Au début, j’étais moi-même persuadé que je n’en serai pas capable, même si j’avais écrit des poèmes et une pièce de théâtre en wolof, même si j’avais enseigné le wolof dans mon activité militante. Je n’imaginais pas que ce serait aussi facile et aussi exaltant. Que finalement nous nous racontons à nous-mêmes des histoires pour éviter de coller à notre propre identité. Plus j’avançais, plus je réalisais qu’il m’était plus facile d’écrire en wolof qu’en français. En français, les mots n’ont pour moi aucune réalité sonore. Ce sont des mots qui sont dans les dictionnaires, dans d’autres livres, dans un univers froid. Quand j’écris en wolof, ce sont des mots et des phrases que j’entends autour de moi, qui parfois remontent très loin dans mon passé. Cela a été une expérience extrêmement forte. Au début, je pensais que ce que je faisais était politiquement correct mais littérairement absurde, et que ça ne déboucherait sur rien. A l’arrivée, le texte dont je suis le plus fier, c’est Doomi golo.
Vous parlez de la façon dont le choix de langue a changé votre rapport à la réalité. Cela aura-t-il des influences sur vos textes futurs écrits en français, ou les deux écritures resteront-elles deux univers séparés ?
Complètement. Quand on me dit qu’il faut traduire en français, je ne réponds jamais. Ce n’est pas si simple que ça.
Vous ne croyez pas à une traduction vers le français ?
Non
N’est-ce pas aussi parce que ce roman vous est si proche, une expérience si personnelle dans votre rapport à la langue, que la traduction vous est impensable alors même que des textes voyagent toujours par la traduction ?
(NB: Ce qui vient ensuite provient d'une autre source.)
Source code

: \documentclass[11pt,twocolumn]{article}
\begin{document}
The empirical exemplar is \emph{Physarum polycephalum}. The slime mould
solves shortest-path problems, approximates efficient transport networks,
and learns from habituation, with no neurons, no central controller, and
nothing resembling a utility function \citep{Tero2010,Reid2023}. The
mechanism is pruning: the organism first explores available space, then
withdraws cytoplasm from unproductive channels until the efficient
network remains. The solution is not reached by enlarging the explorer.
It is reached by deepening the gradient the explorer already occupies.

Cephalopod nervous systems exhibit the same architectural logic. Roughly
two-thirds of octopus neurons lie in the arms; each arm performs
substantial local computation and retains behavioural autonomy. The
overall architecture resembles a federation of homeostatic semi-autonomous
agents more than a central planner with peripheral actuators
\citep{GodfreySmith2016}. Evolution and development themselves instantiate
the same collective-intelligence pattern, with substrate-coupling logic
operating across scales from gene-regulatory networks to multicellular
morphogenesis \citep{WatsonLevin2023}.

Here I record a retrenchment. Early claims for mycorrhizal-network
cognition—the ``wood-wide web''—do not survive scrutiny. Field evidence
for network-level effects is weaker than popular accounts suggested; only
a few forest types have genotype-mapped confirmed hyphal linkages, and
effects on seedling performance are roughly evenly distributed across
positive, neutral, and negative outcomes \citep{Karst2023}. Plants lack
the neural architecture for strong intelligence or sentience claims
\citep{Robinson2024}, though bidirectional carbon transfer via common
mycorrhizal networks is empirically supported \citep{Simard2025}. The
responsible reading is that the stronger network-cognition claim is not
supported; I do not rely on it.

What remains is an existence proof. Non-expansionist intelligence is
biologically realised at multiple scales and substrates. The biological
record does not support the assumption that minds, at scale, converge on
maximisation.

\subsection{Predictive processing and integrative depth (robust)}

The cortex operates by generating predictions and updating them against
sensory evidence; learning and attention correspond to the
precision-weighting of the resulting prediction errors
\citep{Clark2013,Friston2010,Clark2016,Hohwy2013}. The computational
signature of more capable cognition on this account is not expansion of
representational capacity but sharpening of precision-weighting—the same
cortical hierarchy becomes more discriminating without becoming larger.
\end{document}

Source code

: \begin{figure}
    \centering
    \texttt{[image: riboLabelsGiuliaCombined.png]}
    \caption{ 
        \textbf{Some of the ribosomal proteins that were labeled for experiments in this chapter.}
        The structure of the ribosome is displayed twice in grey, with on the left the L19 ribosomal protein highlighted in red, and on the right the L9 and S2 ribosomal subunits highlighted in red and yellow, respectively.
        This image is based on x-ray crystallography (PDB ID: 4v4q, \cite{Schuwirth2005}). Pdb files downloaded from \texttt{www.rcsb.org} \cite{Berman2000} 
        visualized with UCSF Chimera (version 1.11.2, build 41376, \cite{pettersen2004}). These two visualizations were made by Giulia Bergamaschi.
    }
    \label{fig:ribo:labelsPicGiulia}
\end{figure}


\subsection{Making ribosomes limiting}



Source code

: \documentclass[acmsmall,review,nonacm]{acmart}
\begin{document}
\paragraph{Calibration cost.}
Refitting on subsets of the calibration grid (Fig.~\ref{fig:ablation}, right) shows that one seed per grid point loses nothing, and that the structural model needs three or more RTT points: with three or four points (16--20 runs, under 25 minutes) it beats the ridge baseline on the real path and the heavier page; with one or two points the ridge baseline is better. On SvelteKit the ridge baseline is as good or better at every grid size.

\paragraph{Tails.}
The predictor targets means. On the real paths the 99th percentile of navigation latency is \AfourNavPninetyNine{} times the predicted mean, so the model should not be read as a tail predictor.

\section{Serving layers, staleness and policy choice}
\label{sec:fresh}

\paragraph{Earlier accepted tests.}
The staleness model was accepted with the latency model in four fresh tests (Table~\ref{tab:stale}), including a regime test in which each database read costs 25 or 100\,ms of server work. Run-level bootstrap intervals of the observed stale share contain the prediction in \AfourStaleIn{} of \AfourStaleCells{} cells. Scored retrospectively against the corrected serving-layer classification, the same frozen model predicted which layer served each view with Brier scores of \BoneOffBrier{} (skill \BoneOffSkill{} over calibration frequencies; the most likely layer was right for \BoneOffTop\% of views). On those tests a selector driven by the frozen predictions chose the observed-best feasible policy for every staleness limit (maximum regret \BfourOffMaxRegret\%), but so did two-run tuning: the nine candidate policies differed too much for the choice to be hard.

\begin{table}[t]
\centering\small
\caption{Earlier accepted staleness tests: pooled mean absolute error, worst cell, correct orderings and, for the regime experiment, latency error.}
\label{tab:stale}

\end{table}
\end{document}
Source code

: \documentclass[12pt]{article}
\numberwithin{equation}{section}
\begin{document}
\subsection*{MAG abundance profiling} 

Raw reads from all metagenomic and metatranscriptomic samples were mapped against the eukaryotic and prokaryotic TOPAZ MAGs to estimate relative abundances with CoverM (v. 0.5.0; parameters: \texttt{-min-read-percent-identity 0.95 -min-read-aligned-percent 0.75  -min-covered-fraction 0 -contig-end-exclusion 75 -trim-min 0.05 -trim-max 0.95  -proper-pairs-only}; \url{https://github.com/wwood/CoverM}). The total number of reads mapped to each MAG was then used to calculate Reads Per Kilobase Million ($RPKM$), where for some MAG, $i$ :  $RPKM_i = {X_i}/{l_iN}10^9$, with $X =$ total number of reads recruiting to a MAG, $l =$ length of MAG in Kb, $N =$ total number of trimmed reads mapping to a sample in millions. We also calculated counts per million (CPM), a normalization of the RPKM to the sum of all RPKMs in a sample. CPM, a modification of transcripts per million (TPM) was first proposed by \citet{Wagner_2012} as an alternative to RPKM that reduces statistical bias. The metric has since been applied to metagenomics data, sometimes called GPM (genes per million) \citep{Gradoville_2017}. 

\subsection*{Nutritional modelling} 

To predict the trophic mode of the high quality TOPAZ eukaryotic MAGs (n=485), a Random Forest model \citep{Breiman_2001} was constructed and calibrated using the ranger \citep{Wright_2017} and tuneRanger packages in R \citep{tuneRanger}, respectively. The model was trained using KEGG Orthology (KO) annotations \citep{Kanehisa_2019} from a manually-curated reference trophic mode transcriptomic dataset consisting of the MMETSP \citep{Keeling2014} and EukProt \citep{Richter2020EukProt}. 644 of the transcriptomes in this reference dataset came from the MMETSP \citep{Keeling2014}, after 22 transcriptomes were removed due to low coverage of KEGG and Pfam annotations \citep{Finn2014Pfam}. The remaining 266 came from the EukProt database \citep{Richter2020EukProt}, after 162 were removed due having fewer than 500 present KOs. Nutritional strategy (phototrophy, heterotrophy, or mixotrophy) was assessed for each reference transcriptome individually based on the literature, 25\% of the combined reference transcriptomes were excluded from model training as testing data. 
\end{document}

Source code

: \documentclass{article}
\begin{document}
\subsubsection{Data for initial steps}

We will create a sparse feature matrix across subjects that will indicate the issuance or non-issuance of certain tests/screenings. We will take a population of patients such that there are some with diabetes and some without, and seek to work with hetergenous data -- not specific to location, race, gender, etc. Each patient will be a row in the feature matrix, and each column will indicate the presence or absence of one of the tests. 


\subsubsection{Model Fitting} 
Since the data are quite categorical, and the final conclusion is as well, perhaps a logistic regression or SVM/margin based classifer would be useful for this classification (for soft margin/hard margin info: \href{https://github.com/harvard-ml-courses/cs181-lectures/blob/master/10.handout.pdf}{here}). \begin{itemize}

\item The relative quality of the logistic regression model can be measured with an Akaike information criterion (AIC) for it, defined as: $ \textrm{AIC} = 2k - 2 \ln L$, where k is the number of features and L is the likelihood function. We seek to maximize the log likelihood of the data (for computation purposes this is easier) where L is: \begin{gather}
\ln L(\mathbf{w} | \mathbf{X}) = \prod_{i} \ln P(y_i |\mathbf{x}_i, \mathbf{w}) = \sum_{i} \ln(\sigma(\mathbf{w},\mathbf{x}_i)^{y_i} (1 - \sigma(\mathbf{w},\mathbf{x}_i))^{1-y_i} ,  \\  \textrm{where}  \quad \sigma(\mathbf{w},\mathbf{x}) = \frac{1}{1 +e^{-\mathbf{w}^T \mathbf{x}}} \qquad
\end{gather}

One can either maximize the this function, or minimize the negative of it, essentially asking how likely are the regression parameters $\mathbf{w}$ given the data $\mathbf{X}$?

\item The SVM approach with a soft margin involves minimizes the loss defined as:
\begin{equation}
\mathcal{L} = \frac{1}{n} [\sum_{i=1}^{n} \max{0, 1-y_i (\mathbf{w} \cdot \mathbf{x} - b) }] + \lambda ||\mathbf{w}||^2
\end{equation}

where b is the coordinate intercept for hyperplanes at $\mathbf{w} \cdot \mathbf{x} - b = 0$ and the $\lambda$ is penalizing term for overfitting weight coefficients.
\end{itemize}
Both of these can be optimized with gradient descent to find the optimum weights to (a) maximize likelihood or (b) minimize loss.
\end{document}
Oui, ce doit être aussi cela. Mais ce n’est pas aussi simple. Souvent, la question de la traduction sous-entend : » Est-ce que tu vas l’écrire pour de vrai, dans une vraie langue ? » Deuxièmement, mon roman est édité dans mon pays et fait travailler des gens. Aujourd’hui, compte tenu des mentalités, le traduire reviendrait à tuer la version wolof. Ma priorité aujourd’hui n’est pas de chercher des lecteurs en dehors du Sénégal, mais de faire une version audio de Doomi golo, pour que la rencontre avec le public de langue wolof se fasse au mieux.
Cela dit, pour revenir à votre précédente question, je ne crois pas que le fait d’avoir écrit en wolof va changer ma manière d’écrire en français, à la seule différence que mes textes en français sont encore plus dépouillés qu’avant. Je n’ai pas à chercher l’alibi de l’africanité. J’écris en français de façon très simple et détachée et sans enjeu existentiel. La langue française n’est ni mon destin ni l’avenir de ma littérature. Je pense que l’avenir des littératures africaines est dans les langues africaines.
C’est une opinion partagée ?
Par une minorité. L’aliénation est beaucoup plus profonde qu’on ne le croit. Je connais de plus en plus d’intellectuels sénégalais qui interdisent à leurs enfants de s’exprimer dans leur langue maternelle. La question est : pourquoi n’arrivons-nous pas à comprendre l’importance culturelle de la langue maternelle, à côté de l’utilité pratique des langues étrangères ? Je pense que cela tient à la particularité assimilationniste de la colonisation française. Aujourd’hui, la francophonie continue sur cette même logique de conflit entre les langues africaines et le français.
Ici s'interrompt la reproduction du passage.